Exercise inputs –
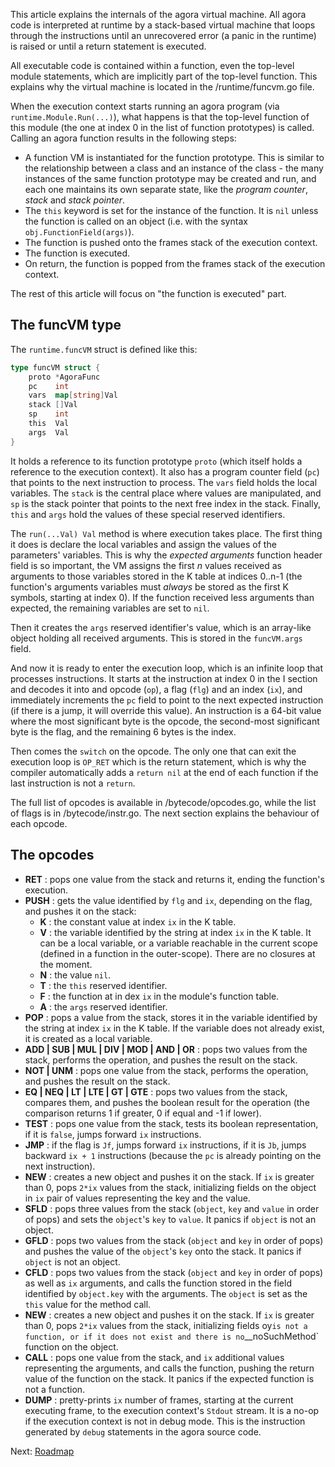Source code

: This article explains the internals of the agora virtual machine. All agora code is interpreted at runtime by a stack-based virtual machine that loops through the instructions until an unrecovered error (a panic in the runtime) is raised or until a return statement is executed.

All executable code is contained within a function, even the top-level module statements, which are implicitly part of the top-level function. This explains why the virtual machine is located in the /runtime/funcvm.go file.

When the execution context starts running an agora program (via `runtime.Module.Run(...)`), what happens is that the top-level function of this module (the one at index 0 in the list of function prototypes) is called. Calling an agora function results in the following steps:

* A function VM is instantiated for the function prototype. This is similar to the relationship between a class and an instance of the class - the many instances of the same function prototype may be created and run, and each one maintains its own separate state, like the *program counter*, *stack* and *stack pointer*.
* The `this` keyword is set for the instance of the function. It is `nil` unless the function is called on an object (i.e. with the syntax `obj.FunctionField(args)`).
* The function is pushed onto the frames stack of the execution context.
* The function is executed.
* On return, the function is popped from the frames stack of the execution context.

The rest of this article will focus on "the function is executed" part.

## The funcVM type

The `runtime.funcVM` struct is defined like this:

```Go
type funcVM struct {
	proto *AgoraFunc
	pc    int
	vars  map[string]Val
	stack []Val
	sp    int
	this  Val
	args  Val
}
```

It holds a reference to its function prototype `proto` (which itself holds a reference to the execution context). It also has a program counter field (`pc`) that points to the next instruction to process. The `vars` field holds the local variables. The `stack` is the central place where values are manipulated, and `sp` is the stack pointer that points to the next free index in the stack. Finally, `this` and `args` hold the values of these special reserved identifiers.

The `run(...Val) Val` method is where execution takes place. The first thing it does is declare the local variables and assign the values of the parameters' variables. This is why the *expected arguments* function header field is so important, the VM assigns the first *n* values received as arguments to those variables stored in the K table at indices 0..n-1 (the function's arguments variables must *always* be stored as the first K symbols, starting at index 0). If the function received less arguments than expected, the remaining variables are set to `nil`.

Then it creates the `args` reserved identifier's value, which is an array-like object holding all received arguments. This is stored in the `funcVM.args` field.

And now it is ready to enter the execution loop, which is an infinite loop that processes instructions. It starts at the instruction at index 0 in the I section and decodes it into and opcode (`op`), a flag (`flg`) and an index (`ix`), and immediately increments the `pc` field to point to the next expected instruction (if there is a jump, it will override this value). An instruction is a 64-bit value where the most significant byte is the opcode, the second-most significant byte is the flag, and the remaining 6 bytes is the index.

Then comes the `switch` on the opcode. The only one that can exit the execution loop is `OP_RET` which is the return statement, which is why the compiler automatically adds a `return nil` at the end of each function if the last instruction is not a `return`.

The full list of opcodes is available in /bytecode/opcodes.go, while the list of flags is in /bytecode/instr.go. The next section explains the behaviour of each opcode.

## The opcodes

* **RET** : pops one value from the stack and returns it, ending the function's execution.
* **PUSH** : gets the value identified by `flg` and `ix`, depending on the flag, and pushes it on the stack:
    - **K** : the constant value at index `ix` in the K table.
    - **V** : the variable identified by the string at index `ix` in the K table. It can be a local variable, or a variable reachable in the current scope (defined in a function in the outer-scope). There are no closures at the moment.
    - **N** : the value `nil`.
    - **T** : the `this` reserved identifier.
    - **F** : the function at in dex `ix` in the module's function table.
    - **A** : the `args` reserved identifier.
* **POP** : pops a value from the stack, stores it in the variable identified by the string at index `ix` in the K table. If the variable does not already exist, it is created as a local variable.
* **ADD | SUB | MUL | DIV | MOD | AND | OR** : pops two values from the stack, performs the operation, and pushes the result on the stack.
* **NOT | UNM** : pops one value from the stack, performs the operation, and pushes the result on the stack.
* **EQ | NEQ | LT | LTE | GT | GTE** : pops two values from the stack, compares them, and pushes the boolean result for the operation (the comparison returns 1 if greater, 0 if equal and -1 if lower).
* **TEST** : pops one value from the stack, tests its boolean representation, if it is `false`, jumps forward `ix` instructions.
* **JMP** : if the flag is `Jf`, jumps forward `ix` instructions, if it is `Jb`, jumps backward `ix + 1` instructions (because the `pc` is already pointing on the next instruction).
* **NEW** : creates a new object and pushes it on the stack. If `ix` is greater than 0, pops `2*ix` values from the stack, initializing fields on the object in `ix` pair of values representing the key and the value.
* **SFLD** : pops three values from the stack (`object`, `key` and `value` in order of pops) and sets the `object`'s `key` to `value`. It panics if `object` is not an object.
* **GFLD** : pops two values from the stack (`object` and `key` in order of pops) and pushes the value of the `object`'s `key` onto the stack. It panics if `object` is not an object.
* **CFLD** : pops two values from the stack (`object` and `key` in order of pops) as well as `ix` arguments, and calls the function stored in the field identified by `object.key` with the arguments. The `object` is set as the `this` value for the method call.
* **NEW** : creates a new object and pushes it on the stack. If `ix` is greater than 0, pops `2*ix` values from the stack, initializing fields oy` is not a function, or if it does not exist and there is no `__noSuchMethod` function on the object.
* **CALL** : pops one value from the stack, and `ix` additional values representing the arguments, and calls the function, pushing the return value of the function on the stack. It panics if the expected function is not a function.
* **DUMP** : pretty-prints `ix` number of frames, starting at the current executing frame, to the execution context's `Stdout` stream. It is a no-op if the execution context is not in debug mode. This is the instruction generated by `debug` statements in the agora source code.

Next: [Roadmap](https://github.com/PuerkitoBio/agora/wiki/Roadmap)

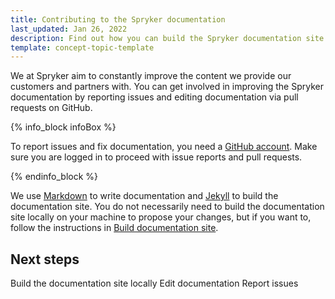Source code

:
 ```yaml
---
title: Contributing to the Spryker documentation
last_updated: Jan 26, 2022
description: Find out how you can build the Spryker documentation site and contribute to docs
template: concept-topic-template
---
```


We at Spryker aim to constantly improve the content we provide our customers and partners with. You can get involved in improving the Spryker documentation by reporting issues and editing documentation via pull requests on GitHub.

{% info_block infoBox %}

To report issues and fix documentation, you need a [GitHub account](https://github.com/join). Make sure you are logged in to proceed with issue reports and pull requests.

{% endinfo_block %}

We use [Markdown](https://guides.github.com/features/mastering-markdown/) to write documentation and [Jekyll](https://jekyllrb.com/) to build the documentation site. You do not necessarily need to build the documentation site locally on your machine to propose your changes, but if you want to, follow the instructions in [Build documentation site](/docs/scos/user/intro-to-spryker/contributing-to-documentation/building-the-documentation-site.html).

## Next steps
Build the documentation site locally
Edit documentation
Report issues


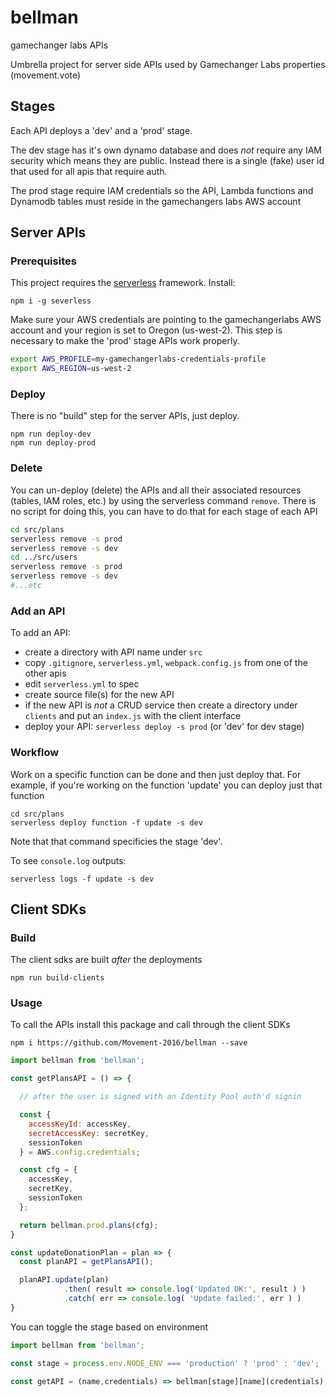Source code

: # bellman

gamechanger labs APIs

Umbrella project for server side APIs used by Gamechanger Labs properties (movement.vote)

## Stages

Each API deploys a 'dev' and a 'prod' stage.

The dev stage has it's own dynamo database and does _not_ require any IAM security which means they are public. Instead there is a single (fake) user id that used for all apis that require auth.

The prod stage require IAM credentials so the API, Lambda functions and Dynamodb tables must reside in the gamechangers labs AWS account

## Server APIs

### Prerequisites

This project requires the [serverless](http://serverless.com) framework. Install:

    npm i -g severless

Make sure your AWS credentials are pointing to the gamechangerlabs AWS account and your region is set to Oregon (us-west-2).
This step is necessary to make the 'prod' stage APIs work properly.

```bash
export AWS_PROFILE=my-gamechangerlabs-credentials-profile
export AWS_REGION=us-west-2
```

### Deploy

There is no "build" step for the server APIs, just deploy.

    npm run deploy-dev
    npm run deploy-prod

### Delete

You can un-deploy (delete) the APIs and all their associated resources (tables, IAM roles, etc.) by using the serverless command `remove`. There is no script for doing this, you can have to do that for each stage of each API

```bash
cd src/plans
serverless remove -s prod
serverless remove -s dev
cd ../src/users
serverless remove -s prod
serverless remove -s dev
#...etc
```

### Add an API

To add an API:

-   create a directory with API name under `src`
-   copy `.gitignore`, `serverless.yml`, `webpack.config.js` from one of the other apis
-   edit `serverless.yml` to spec
-   create source file(s) for the new API
-   if the new API is _not_ a CRUD service then create a directory under `clients` and put an `index.js` with the client interface
-   deploy your API: `serverless deploy -s prod` (or 'dev' for dev stage)

### Workflow

Work on a specific function can be done and then just deploy that. For example, if you're working on the function 'update' you can deploy just that function

    cd src/plans
    serverless deploy function -f update -s dev

Note that that command specificies the stage 'dev'.

To see `console.log` outputs:

    serverless logs -f update -s dev

## Client SDKs

### Build

The client sdks are built _after_ the deployments

    npm run build-clients

### Usage

To call the APIs install this package and call through the client SDKs

    npm i https://github.com/Movement-2016/bellman --save

```javascript
import bellman from 'bellman';

const getPlansAPI = () => {

  // after the user is signed with an Identity Pool auth'd signin

  const {
    accessKeyId: accessKey,
    secretAccessKey: secretKey,
    sessionToken
  } = AWS.config.credentials;

  const cfg = {
    accessKey,
    secretKey,
    sessionToken
  };

  return bellman.prod.plans(cfg);
}

const updateDonationPlan = plan => {
  const planAPI = getPlansAPI();

  planAPI.update(plan)
            .then( result => console.log('Updated OK:', result ) )
            .catch( err => console.log( 'Update failed:', err ) )
}
```

You can toggle the stage based on environment

```javascript
import bellman from 'bellman';

const stage = process.env.NODE_ENV === 'production' ? 'prod' : 'dev';

const getAPI = (name,credentials) => bellman[stage][name](credentials);
```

The task –
With every picture omitted, write out the material exactly from its first line through the line containing "It holds a reference".

Exercise response –
Source code

: This article explains the internals of the agora virtual machine. All agora code is interpreted at runtime by a stack-based virtual machine that loops through the instructions until an unrecovered error (a panic in the runtime) is raised or until a return statement is executed.

All executable code is contained within a function, even the top-level module statements, which are implicitly part of the top-level function. This explains why the virtual machine is located in the /runtime/funcvm.go file.

When the execution context starts running an agora program (via `runtime.Module.Run(...)`), what happens is that the top-level function of this module (the one at index 0 in the list of function prototypes) is called. Calling an agora function results in the following steps:

* A function VM is instantiated for the function prototype. This is similar to the relationship between a class and an instance of the class - the many instances of the same function prototype may be created and run, and each one maintains its own separate state, like the *program counter*, *stack* and *stack pointer*.
* The `this` keyword is set for the instance of the function. It is `nil` unless the function is called on an object (i.e. with the syntax `obj.FunctionField(args)`).
* The function is pushed onto the frames stack of the execution context.
* The function is executed.
* On return, the function is popped from the frames stack of the execution context.

The rest of this article will focus on "the function is executed" part.

## The funcVM type

The `runtime.funcVM` struct is defined like this:

```Go
type funcVM struct {
	proto *AgoraFunc
	pc    int
	vars  map[string]Val
	stack []Val
	sp    int
	this  Val
	args  Val
}
```

It holds a reference to its function prototype `proto` (which itself holds a reference to the execution context). It also has a program counter field (`pc`) that points to the next instruction to process. The `vars` field holds the local variables. The `stack` is the central place where values are manipulated, and `sp` is the stack pointer that points to the next free index in the stack. Finally, `this` and `args` hold the values of these special reserved identifiers.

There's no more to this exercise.